Michael Campbell is one of the few hundred white farmers left in Zimbabwe since President Robert Mugabe began his violent land seizure program in 2000. Since then the country has descended into chaos, the economy brought to its knees by the reallocation of formerly white-owned farms to ZANU-PF friends and officials with no knowledge, experience or interest in farming. Mike, like hundreds of white farmers before him, has suffered years of multiple land invasions and violence at his farm.

In 2008, Mike, 75 years old and a grandfather - unable to call upon the protection of any Zimbabwean authorities and unable to even rely on the support of his fellow white farmers, all facing the same brutal intimidation - took the unprecedented step of challenging Robert Mugabe before the SADC (South African Development Community) international court, charging him and his government with racial discrimination and of violations of Human Rights. 

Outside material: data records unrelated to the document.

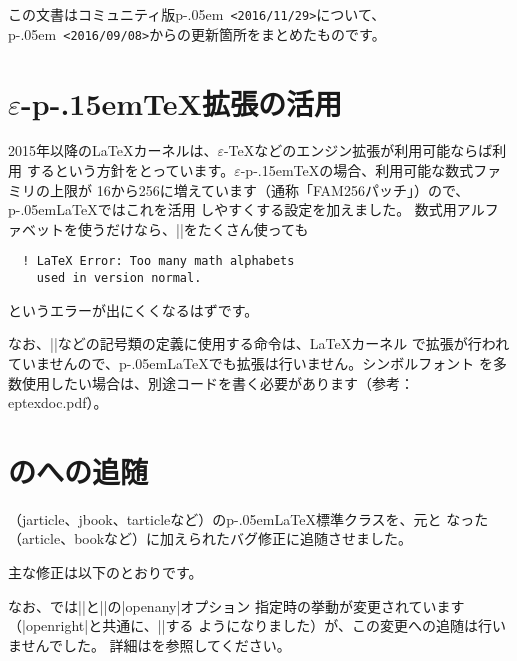 \documentclass{plnews}
\author{日本語\TeX{}開発コミュニティ（\texttt{https://texjp.org/}）}
\def\pTeX{p\kern-.15em\TeX}
\def\eTeX{$\varepsilon$-\TeX}
\def\epTeX{$\varepsilon$-\pTeX}
\def\pLaTeX{p\kern-.05em\LaTeX}
\def\pLaTeXe{p\kern-.05em\LaTeXe}
\begin{document}
\maketitle

この文書はコミュニティ版\pLaTeXe\ \texttt{<2016/11/29>}について、
\pLaTeXe\ \texttt{<2016/09/08>}からの更新箇所をまとめたものです。


\section{\epTeX{}拡張の活用}
2015年以降の\LaTeX{}カーネルは、\eTeX{}などのエンジン拡張が利用可能ならば利用
するという方針をとっています。\epTeX{}の場合、利用可能な数式ファミリの上限が
16から256に増えています（通称「FAM256パッチ」）ので、\pLaTeX{}ではこれを活用
しやすくする設定を加えました。
数式用アルファベットを使うだけなら、|\DeclareMathAlphabet|をたくさん使っても
\begin{verbatim}
  ! LaTeX Error: Too many math alphabets
    used in version normal.
\end{verbatim}
というエラーが出にくくなるはずです。

なお、|\DeclareMathSymbol|などの記号類の定義に使用する命令は、\LaTeX{}カーネル
で拡張が行われていませんので、\pLaTeX{}でも拡張は行いません。シンボルフォント
を多数使用したい場合は、別途コードを書く必要があります（参考：eptexdoc.pdf）。


\section{のへの追随}
（jarticle、jbook、tarticleなど）の\pLaTeX{}標準クラスを、元と
なった（article、bookなど）に加えられたバグ修正に追随させました。

主な修正は以下のとおりです。
なお、では|\frontmatter|と|\mainmatter|の|openany|オプション
指定時の挙動が変更されています（|openright|と共通に、|\cleardoublepage|する
ようになりました）が、この変更への追随は行いませんでした。
詳細はを参照してください。
\end{document}
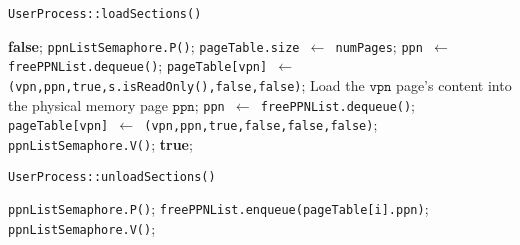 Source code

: \documentclass{article}
\begin{document}
\begin{spacing}{1.1}
\begin{algorithm}[htbp]
  \caption{\texttt{UserProcess::loadSections()}}
  \begin{algorithmic}[1]
    \RETURN \textbf{false};
    \ENDIF
    \STATE \texttt{ppnListSemaphore.P()};
    \STATE \texttt{pageTable.size $\gets$ numPages};
    \STATE \texttt{ppn $\gets$ freePPNList.dequeue()};
    \STATE \texttt{pageTable[vpn] $\gets$ (vpn,ppn,true,s.isReadOnly(),false,false)};
    \STATE Load the $\texttt{vpn}$ page's content into the physical memory page $\texttt{ppn}$;
    \ENDFOR
    \STATE \texttt{ppn $\gets$ freePPNList.dequeue()};
    \STATE \texttt{pageTable[vpn] $\gets$ (vpn,ppn,true,false,false,false)};
    \ENDFOR
    \STATE \texttt{ppnListSemaphore.V()};
    \RETURN \textbf{true};
  \end{algorithmic}
\end{algorithm}

\begin{algorithm}[htbp]
  \caption{\texttt{UserProcess::unloadSections()}}
  \begin{algorithmic}[1]
    \STATE \texttt{ppnListSemaphore.P()};
    \STATE \texttt{freePPNList.enqueue(pageTable[i].ppn)};
    \ENDFOR
    \STATE \texttt{ppnListSemaphore.V()};
  \end{algorithmic}
\end{algorithm}


\end{spacing}
\end{document}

This film is an intimate account of one family's astonishing bravery in the face of brutality, in a fight to protect their property, their livelihood and their country. The outcome of the court case potentially determining not just the future that lies ahead for Mike and his family, but the future of millions of ordinary Zimbabweans who continue to suffer at the hands of a dictator who, in setting his own countrymen against each other, has demonstrated that he cares only for power.

On the brink of losing everything, Mike and his family (wife Angela, daughter Laura and her husband Ben Freeth) stand united by their courage, their faith and their hope. Mike knows the personal risk to himself and his family that this case brings. Whatever the verdict by the court, this audacious and unprecedented stand may yet cost them their lives.

This is the only documentary feature film to have come out of Zimbabwe in recent years, where a total press ban still exists. Much of the footage was shot covertly. To have been caught filming would have lead to imprisonment. Mugabe and the White African is perhaps the outside world's only real glimpse of what it is like to live inside Mugabe's Zimbabwe.